Transcurrido mi quinto cumpleaños (al que solo atendieron mis padres), caí en cama enfermo por fiebre. El doctor dijo que era mononucleosis, lo que significaba que no podía sobreesforzarme y que la fiebre se quedaría conmigo por tres semanas más. La necesidad de estar encamado no pudo ser más inconveniente, puesto que estábamos en el proceso de empacar nuestras cosas para mudarnos a Pensilvania y la mayoría de mis posesiones ya habían sido confinadas a cajas, dejando mi habitación desértica. Mi mamá me traía ginger ale y libros varias veces al día. El aburrimiento siempre acechaba desde el otro lado de la esquina, queriendo asomar su desagradable rostro y martillar sobre mi miseria.
No recuerdo precisamente cómo conocí a Mr. Widemouth (Señor Bocón). Creo que fue alrededor de la semana en la que me dieron el diagnóstico. Mi primera memoria de la pequeña criatura fue preguntarle si tenía nombre. Me dijo que lo llamara Mr. Widemouth, porque su boca era larga. De hecho, todo en él era grande en comparación a su cuerpo —su cabeza, sus ojos, sus orejas curvadas—, pero su boca era, por mucho, lo más largo.
—Te ves como un Furby —le dije en tanto él se sumergía en uno de mis libros.
Mr. Widemouth se detuvo y me lanzó una mirada de confusión.
—¿Furby? ¿Qué es un Furby? —preguntó.
Me encogí de hombros.
—Ya sabes, el juguete. El robot pequeño de orejas grandes. Lo puedes acariciar y alimentarlo, casi como si fuera una mascota.
—Ah —Mr. Widemouth retomó su actividad, para luego decir—: No necesitas uno de esos. No son iguales que tener un amigo de verdad.

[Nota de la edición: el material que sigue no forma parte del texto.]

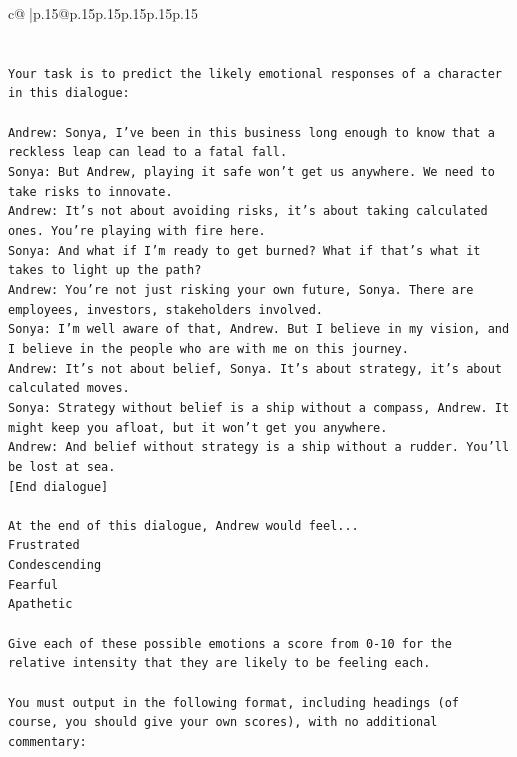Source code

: \documentclass{article}
\begin{document}
{\begin{supertabular}{c@{$\;$}|p{.15\linewidth}@{}p{.15\linewidth}p{.15\linewidth}p{.15\linewidth}p{.15\linewidth}p{.15\linewidth}}
{{{\\ 
\\ 
\\ 
\texttt{Your task is to predict the likely emotional responses of a character in this dialogue:} \\
\\ 
\texttt{Andrew: Sonya, I've been in this business long enough to know that a reckless leap can lead to a fatal fall.} \\
\texttt{Sonya: But Andrew, playing it safe won't get us anywhere. We need to take risks to innovate.} \\
\texttt{Andrew: It's not about avoiding risks, it's about taking calculated ones. You're playing with fire here.} \\
\texttt{Sonya: And what if I'm ready to get burned? What if that's what it takes to light up the path?} \\
\texttt{Andrew: You're not just risking your own future, Sonya. There are employees, investors, stakeholders involved.} \\
\texttt{Sonya: I'm well aware of that, Andrew. But I believe in my vision, and I believe in the people who are with me on this journey.} \\
\texttt{Andrew: It's not about belief, Sonya. It's about strategy, it's about calculated moves.} \\
\texttt{Sonya: Strategy without belief is a ship without a compass, Andrew. It might keep you afloat, but it won't get you anywhere.} \\
\texttt{Andrew: And belief without strategy is a ship without a rudder. You'll be lost at sea.} \\
\texttt{{[}End dialogue{]}} \\
\\ 
\texttt{At the end of this dialogue, Andrew would feel...} \\
\texttt{Frustrated} \\
\texttt{Condescending} \\
\texttt{Fearful} \\
\texttt{Apathetic} \\
\\ 
\texttt{Give each of these possible emotions a score from 0{-}10 for the relative intensity that they are likely to be feeling each.} \\
\\ 
\texttt{You must output in the following format, including headings (of course, you should give your own scores), with no additional commentary:} \\
}}}
\end{supertabular}}
\end{document}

Recuerdo que Mr. Widemouth desaparecía cada vez que mi mamá se pasaba para ver qué tal seguía. «Me escondo debajo de tu cama —me aclaró después—. No quiero que tus padres me vean, porque temo que no nos permitan seguir jugando».
No hicimos mucho durante los primeros días. Mr. Widemouth solo ojeaba mis libros, fascinado por las historias y las imágenes que contenían. A la tercera o cuarta mañana luego de haberlo conocido, me saludó con una gran sonrisa en su rostro.

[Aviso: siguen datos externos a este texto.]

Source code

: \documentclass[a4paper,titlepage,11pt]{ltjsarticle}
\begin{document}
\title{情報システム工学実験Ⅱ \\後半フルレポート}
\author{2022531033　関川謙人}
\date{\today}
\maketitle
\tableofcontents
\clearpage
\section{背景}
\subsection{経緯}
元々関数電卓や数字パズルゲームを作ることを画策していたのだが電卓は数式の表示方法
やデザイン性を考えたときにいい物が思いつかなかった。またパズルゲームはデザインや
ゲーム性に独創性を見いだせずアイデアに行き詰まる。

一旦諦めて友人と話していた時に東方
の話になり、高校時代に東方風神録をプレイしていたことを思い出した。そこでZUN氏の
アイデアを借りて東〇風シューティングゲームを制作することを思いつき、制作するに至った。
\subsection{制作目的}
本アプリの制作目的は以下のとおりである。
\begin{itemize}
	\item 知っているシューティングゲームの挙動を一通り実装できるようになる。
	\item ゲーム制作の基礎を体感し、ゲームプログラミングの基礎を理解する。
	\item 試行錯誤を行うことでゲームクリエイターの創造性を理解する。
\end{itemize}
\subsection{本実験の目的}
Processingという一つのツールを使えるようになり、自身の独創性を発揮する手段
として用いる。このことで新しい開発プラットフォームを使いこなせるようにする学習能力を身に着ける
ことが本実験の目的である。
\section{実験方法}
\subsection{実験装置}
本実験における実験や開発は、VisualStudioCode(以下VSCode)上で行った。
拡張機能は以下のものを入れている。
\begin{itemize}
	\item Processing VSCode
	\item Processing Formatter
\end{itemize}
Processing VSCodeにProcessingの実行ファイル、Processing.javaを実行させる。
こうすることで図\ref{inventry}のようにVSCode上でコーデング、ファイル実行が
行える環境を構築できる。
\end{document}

—Tengo un juego nuevo al que podemos jugar. Tenemos que esperar hasta que tu mamá te venga a revisar, porque ella no nos debe ver jugar. Es un juego secreto.
Después de que mi mamá me trajera más libros y soda a la hora usual, Mr. Widemouth se deslizó de debajo de mi cama y me tomó de la mano.
—Tenemos que ir a la habitación al final de este pasillo.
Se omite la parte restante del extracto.